In time, it was her early Construct works (starting in 1979) that really got my attention. I was drawn to their extreme precision, structure, and playfulness; they seemed like a tongue-in-cheek commentary on modernism. I asked myself, “Who combines colored gel lighting, mirrors, glass wall blocks, and corrugated plastic roofing into Constructivist-inspired compositions? Who would gently reference the still life tradition, using mostly subject-less forms with the occasional classical reference sprinkled in, and tie it all together with wizard-like technical clarity?” Barbara Kasten did, and her work helped me to make some sense of the forces of the postmodern climate of the 1980s.
In Construct XIX, from 1982, Kasten uses classic geometric shapes, linear forms, and mirrors to fracture the space and move us around the image. The byproducts of these elements—the shadows and the reflected light— delicately tie all the objects together. But for me, the most alluring aspect of this image (aside from Kasten’s nod to Constructivism) is the simple way that she uses the mirrors to take us visually ‘through’ the two-dimensional picture plane, inviting us to look into another dimension. As soon as we start to fall into the illusion—when a splash of color or some out-of-place linear form interrupts the image at an unpredictable angle—we are abruptly reminded of Kasten’s sleight of hand. At this point, we can choose to remain on the surface, or, if we are patient, slip back again into the illusion. Either way, the shifts in perception are surprising and satisfyingly disruptive.

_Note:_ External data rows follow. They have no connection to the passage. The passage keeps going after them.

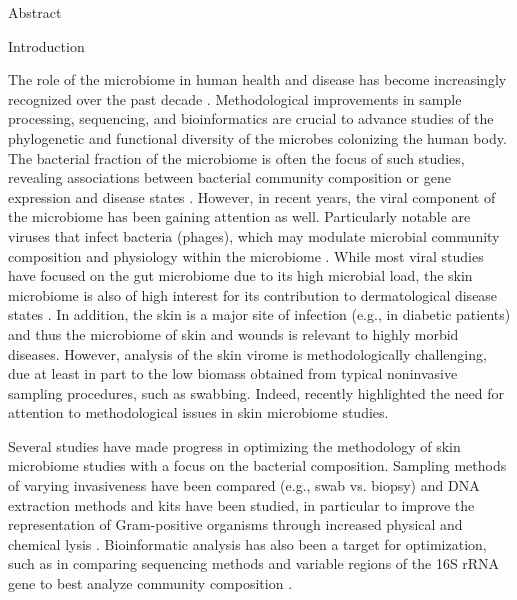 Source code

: \documentclass[oneside,12pt,final]{sty/ucthesis-CA2012}
\begin{document}
\begin{mainmatter}
\begin{section}{Abstract}
\end{section}

\begin{section}{Introduction}

The role of the microbiome in human health and disease has become increasingly recognized over the past decade \cite{RN52}. Methodological improvements in sample processing, sequencing, and bioinformatics are crucial to advance studies of the phylogenetic and functional diversity of the microbes colonizing the human body. The bacterial fraction of the microbiome is often the focus of such studies, revealing associations between bacterial community composition or gene expression and disease states \cite{RN53}. However, in recent years, the viral component of the microbiome has been gaining attention as well. Particularly notable are viruses that infect bacteria (phages), which may modulate microbial community composition and physiology within the microbiome \cite{RN166, RN56, RN55}. While most viral studies have focused on the gut microbiome due to its high microbial load, the skin microbiome is also of high interest for its contribution to dermatological disease states \cite{RN55, RN56}. In addition, the skin is a major site of infection (e.g., in diabetic patients) and thus the microbiome of skin and wounds is relevant to highly morbid diseases. However, analysis of the skin virome is methodologically challenging, due at least in part to the low biomass obtained from typical noninvasive sampling procedures, such as swabbing. Indeed, \cite{RN57} recently highlighted the need for attention to methodological issues in skin microbiome studies.

Several studies have made progress in optimizing the methodology of skin microbiome studies with a focus on the bacterial composition. Sampling methods of varying invasiveness have been compared (e.g., swab vs. biopsy) \cite{RN58, RN59} and DNA extraction methods and kits have been studied, in particular to improve the representation of Gram-positive organisms through increased physical and chemical lysis \cite{RN60, RN61, RN62}. Bioinformatic analysis has also been a target for optimization, such as in comparing sequencing methods \cite{RN60} and variable regions of the 16S rRNA gene to best analyze community composition \cite{RN170, RN171}.


\end{section}
\end{mainmatter}
\end{document}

In At Odds With a Reflection (2013), I employ a Kasten-inspired disruption. One of the main things I learned from her work is how to photographically alter space by way of a cutout or blockage. Here, two vertical forms serve to mysteriously divide the mostly dark picture plane. Is the form on the left flat or angled? Are we looking through it or is it a reflection? The only clues we have to respond to these questions are the wires that penetrate the form— where the eye is drawn in by the transitioning color but is then invited to address its relationship to the assertive chromed object on the right. This image asks questions about structure and tension. It acknowledges the use of simple materials and makes an attempt to construct an elegant dialogue out of very little—a Kasten-like move indeed.